ROBERT DUBAC
Whether you suspect men and women are from different planets, like Mars and Venus for example, that age old question that goes all the way back to Adam and Eve and is still a puzzlement is how do we co-exist and live to tell the tale. Robert Dubac has his own personal theory about the sexes and he is ready, willing and most able to let you in on his astute observations. Just mosey on over to Waterbury’s Seven Angels Theatre by Sunday, October 15 for an in depth examination of the male psyche.

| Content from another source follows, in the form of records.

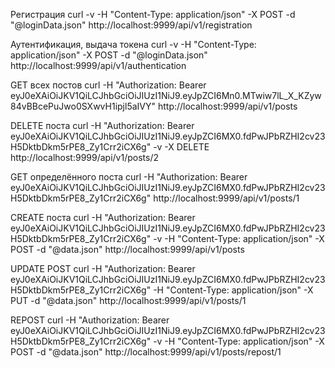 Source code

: Регистрация
curl -v -H "Content-Type: application/json" -X POST -d  "@loginData.json" http://localhost:9999/api/v1/registration

Аутентификация, выдача токена
curl -v -H "Content-Type: application/json" -X POST -d  "@loginData.json" http://localhost:9999/api/v1/authentication

GET всех постов
curl -H "Authorization: Bearer eyJ0eXAiOiJKV1QiLCJhbGciOiJIUzI1NiJ9.eyJpZCI6Mn0.MTwiw7lL_X_KZyw84vBBcePuJwo0SXwvH1ipjl5aIVY" http://localhost:9999/api/v1/posts

DELETE поста
curl -H "Authorization: Bearer eyJ0eXAiOiJKV1QiLCJhbGciOiJIUzI1NiJ9.eyJpZCI6MX0.fdPwJPbRZHI2cv23H5DktbDkm5rPE8_Zy1Crr2iCX6g" -v -X DELETE http://localhost:9999/api/v1/posts/2

GET определённого поста
curl -H "Authorization: Bearer eyJ0eXAiOiJKV1QiLCJhbGciOiJIUzI1NiJ9.eyJpZCI6MX0.fdPwJPbRZHI2cv23H5DktbDkm5rPE8_Zy1Crr2iCX6g" http://localhost:9999/api/v1/posts/1

CREATE поста
curl -H "Authorization: Bearer eyJ0eXAiOiJKV1QiLCJhbGciOiJIUzI1NiJ9.eyJpZCI6MX0.fdPwJPbRZHI2cv23H5DktbDkm5rPE8_Zy1Crr2iCX6g" -v -H "Content-Type: application/json" -X POST -d  "@data.json" http://localhost:9999/api/v1/posts

UPDATE POST
curl -H "Authorization: Bearer eyJ0eXAiOiJKV1QiLCJhbGciOiJIUzI1NiJ9.eyJpZCI6MX0.fdPwJPbRZHI2cv23H5DktbDkm5rPE8_Zy1Crr2iCX6g" -H "Content-Type: application/json" -X PUT -d "@data.json"  http://localhost:9999/api/v1/posts/1

REPOST
curl -H "Authorization: Bearer eyJ0eXAiOiJKV1QiLCJhbGciOiJIUzI1NiJ9.eyJpZCI6MX0.fdPwJPbRZHI2cv23H5DktbDkm5rPE8_Zy1Crr2iCX6g" -v -H "Content-Type: application/json" -X POST -d  "@data.json" http://localhost:9999/api/v1/posts/repost/1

For the last decade and a half, Robert Dubac has been traveling around the globe presenting his unique theories on the interactions of the male and the female and why they often collide and break up and explode. With tongue firmly in cheek, he has written and continues to perform his scintillating comedy show “The Male Intellect: An Oxymoron?” In case you have a question, an oxymoron is a combined set of seeming opposites like jumbo shrimp or honest politician.
Dubac takes great pleasure in revealing his observations by morphing into a series of male characters, from the main ringleader of the circus Bobby who is confused about his almost fiancee Julia walking out on him, to his legion of chauvinists like The Colonel, a redneck from the word go, to Jean-Michel who views himself as a suave Frenchman who offers women the best, to Fast Eddie who is the perpetual bad boy and proud of it to that old time fisherman Mr. Linger who reckons he has the best bait and lures to Ronnie Cabrezzi, the Bronx- born answer to every woman’s dreams.
Like a learned professor conducting college classes, Dubac carefully illustrates his philosophies and even diagrams them on a chalkboard. He desperately wants the two species to have a chance understanding each other as he probes the brains of each species like a giant science experiment. With wit and humor, he recognizes the confusion that exists and the obvious failure to communicate. For a man to learn to be sensitive is a Herculean task, one that most males admit failure. Yet the world continues to spin…
For tickets ($39.50 to $54), call the Seven Angels Theatre, Plank Road, Hamilton Park, Waterbury at 203-757-4676 or online at www.sevenangelstheatre.org. Performances are Thursday, Friday and Saturday evenings at 8 p.m. and matinees Thursday, Saturday and Sunday at 2 p.m.
Come to this comedy of contradictions where men are exposed to the truths of their personalities and given much needed clues about how to survive in what can be a hostile world.